Ambassador Roberto Abdenur argued that, without detracting from the significant work conducted on the United States by Brazilian academics, U.S. studies in Brazil is in need of outside stimulation. While a healthy mutual curiosity exists between the two countries, advanced research from Brazil on the topic has been modest at best. It is of strategic importance that Brazil better understand the United States: how the decision-making process unfolds, how the United States sees Latin America, race relations, and foreign investment. This initiative is thus a response to the relative lack of supply, given Brazil's high demand for research and analysis on the United States.
Eliana Cardoso traced the historic path of U.S. trade policy towards Latin America to explain how the region has come to view the United States as imperialistic. At the turn of the 20th century, the United States justified military intervention not only to support its sphere of influence in its "backyard," but also to collect debts, in line with the Roosevelt Corollary to the Monroe Doctrine. This "dollar diplomacy" led to numerous and repeated invasions into Central America and the Caribbean. While the number of armed interventions declined in the 1930s, Washington continued to exercise hegemonic influence through commercial sanctions on its Southern neighbors. Beginning in the late 1970s, however, policy towards Latin America became more respectful of human rights and development, and U.S. interests were de-emphasized. Combating AIDS, the drug war, and the promotion of private-public partnerships, all became significant policy issues—until the political response to September 11, 2001, the War on Terror.
Now, in an era of global markets and free trade, U.S. trade policy is again projecting an image of U.S. imperialism in Latin America. The Doha Round of the WTO and FTAA talks are floundering because of the trade-distorting agricultural subsidies practiced by the United States and Europe. Brazil is a competitive producer of some of the same products for which the United States engages in market intervention, such as tobacco, sugar, ethanol, and orange juice. Safeguard measures, tariffs, and domestic subsidies are challenging the assumption that free trade breeds cooperation and integration. Because U.S. trade policy is exacerbating disputes rather than integrating the hemisphere, Brazil's perception of the United States is that of an imperialist power.
In discussing U.S. foreign policy towards Latin America, Cristina Pecequilo questioned why, 15 years after the end of the Cold War, we have yet to see global peace and stability. The United States was on the right track towards promoting this, as the country embraced multilateralism and mixed geopolitics with economics to revive an ailing U.S. hegemony.

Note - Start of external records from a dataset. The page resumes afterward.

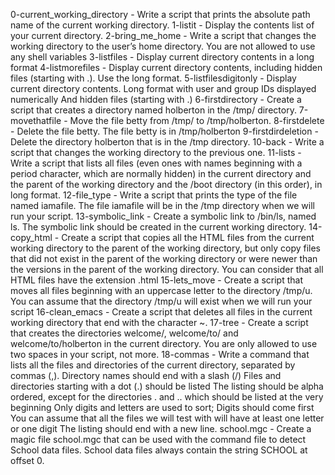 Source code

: 0-current_working_directory - Write a script that prints the absolute 
path name of the current working directory. 1-listit - Display the 
contents list of your current directory. 2-bring_me_home - Write a 
script that changes the working directory to the user’s home directory. 
You are not allowed to use any shell variables 3-listfiles - Display 
current directory contents in a long format 4-listmorefiles - Display 
current directory contents, including hidden files (starting with .). 
Use the long format. 5-listfilesdigitonly - Display current directory 
contents. Long format with user and group IDs displayed numerically And 
hidden files (starting with .) 6-firstdirectory - Create a script that 
creates a directory named holberton in the /tmp/ directory. 
7-movethatfile - Move the file betty from /tmp/ to /tmp/holberton. 
8-firstdelete - Delete the file betty. The file betty is in 
/tmp/holberton 9-firstdirdeletion - Delete the directory holberton that 
is in the /tmp directory. 10-back - Write a script that changes the 
working directory to the previous one. 11-lists - Write a script that 
lists all files (even ones with names beginning with a period character, 
which are normally hidden) in the current directory and the parent of 
the working directory and the /boot directory (in this order), in long 
format. 12-file_type - Write a script that prints the type of the file 
named iamafile. The file iamafile will be in the /tmp directory when we 
will run your script. 13-symbolic_link - Create a symbolic link to 
/bin/ls, named ls. The symbolic link should be created in the current 
working directory. 14-copy_html - Create a script that copies all the 
HTML files from the current working directory to the parent of the 
working directory, but only copy files that did not exist in the parent 
of the working directory or were newer than the versions in the parent 
of the working directory. You can consider that all HTML files have the 
extension .html 15-lets_move - Create a script that moves all files 
beginning with an uppercase letter to the directory /tmp/u. You can 
assume that the directory /tmp/u will exist when we will run your script 
16-clean_emacs - Create a script that deletes all files in the current 
working directory that end with the character ~. 17-tree - Create a 
script that creates the directories welcome/, welcome/to/ and 
welcome/to/holberton in the current directory. You are only allowed to 
use two spaces in your script, not more. 18-commas - Write a command 
that lists all the files and directories of the current directory, 
separated by commas (,).
Directory names should end with a slash (/) Files and directories starting with a dot (.) should be listed The listing should be alpha ordered, except for the directories . and .. which should be listed at the very beginning Only digits and letters are used to sort; Digits should come first You can assume that all the files we will test with will have at least one letter or one digit The listing should end with a new line.
school.mgc - Create a magic file school.mgc that can be used with the command file to detect School data files. School data files always contain the string SCHOOL at offset 0.
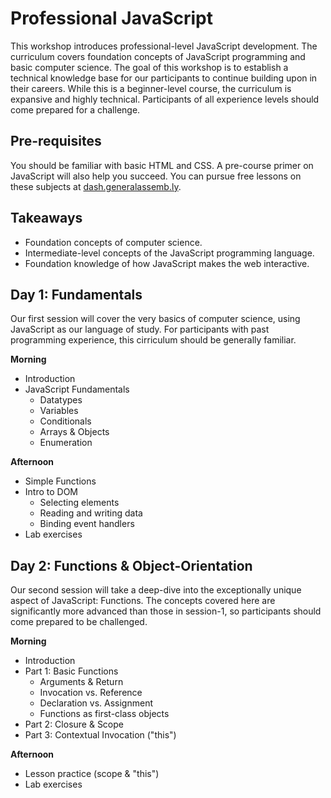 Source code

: # Professional JavaScript

This workshop introduces professional-level JavaScript development. The curriculum covers foundation concepts of JavaScript programming and basic computer science. The goal of this workshop is to establish a technical knowledge base for our participants to continue building upon in their careers. While this is a beginner-level course, the curriculum is expansive and highly technical. Participants of all experience levels should come prepared for a challenge.

## Pre-requisites

You should be familiar with basic HTML and CSS. A pre-course primer on JavaScript will also help you succeed. You can pursue free lessons on these subjects at [dash.generalassemb.ly](http://dash.generalassemb.ly).

## Takeaways
- Foundation concepts of computer science.
- Intermediate-level concepts of the JavaScript programming language.
- Foundation knowledge of how JavaScript makes the web interactive.

## Day 1: Fundamentals

Our first session will cover the very basics of computer science, using JavaScript as our language of study. For participants with past programming experience, this cirriculum should be generally familiar.

**Morning**

 - Introduction
 - JavaScript Fundamentals
   - Datatypes
   - Variables
   - Conditionals
   - Arrays & Objects
   - Enumeration

**Afternoon**

 - Simple Functions
 - Intro to DOM
   - Selecting elements
   - Reading and writing data
   - Binding event handlers
 - Lab exercises

## Day 2: Functions & Object-Orientation

Our second session will take a deep-dive into the exceptionally unique aspect of JavaScript: Functions. The concepts covered here are significantly more advanced than those in session-1, so participants should come prepared to be challenged.

**Morning**

 - Introduction
 - Part 1: Basic Functions
   - Arguments & Return
   - Invocation vs. Reference
   - Declaration vs. Assignment
   - Functions as first-class objects
 - Part 2: Closure & Scope
 - Part 3: Contextual Invocation ("this")

**Afternoon**

 - Lesson practice (scope & "this")
 - Lab exercises
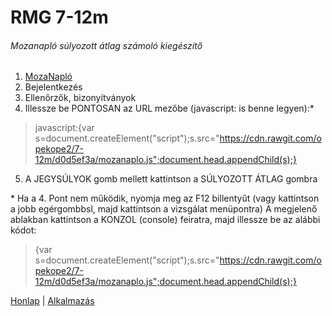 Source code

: # RMG 7-12m
###### Mozanapló súlyozott átlag számoló kiegészítő
1. [MozaNapló](https://rmg.mozanaplo.hu)
2. Bejelentkezés
3. Ellenőrzők, bizonyítványok
4. Illessze be PONTOSAN az URL mezőbe (javascript: is benne legyen):*
> javascript:{var s=document.createElement("script");s.src="https://cdn.rawgit.com/opekope2/7-12m/d0d5ef3a/mozanaplo.js";document.head.appendChild(s);}
5. A JEGYSÚLYOK gomb mellett kattintson a SÚLYOZOTT ÁTLAG gombra

\* Ha a 4. Pont nem működik, nyomja meg az F12 billentyűt (vagy kattintson a jobb egérgombbsl, majd kattintson a vizsgálat menüpontra)
A megjelenő ablakban kattintson a KONZOL (console) feiratra, majd illessze be az alábbi kódot:
> {var s=document.createElement("script");s.src="https://cdn.rawgit.com/opekope2/7-12m/d0d5ef3a/mozanaplo.js";document.head.appendChild(s);}

[Honlap](http://7-12m.co.nf) | [Alkalmazás](http://7-12m.co.nf/App)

Everything changed, however, with the U.S. response to 9-11. Ever since, the Bush Doctrine's mixture of religious values and neo-conservatism estranged many allies and seriously damaged the legitimacy of multilateral institutions. While this has shored up U.S. hegemony, it has done so in an unhealthy way. Brazil now sees the United States as a dishonest broker, and does not see the world through the same black-and-white, friend-or-enemy lens as the United States.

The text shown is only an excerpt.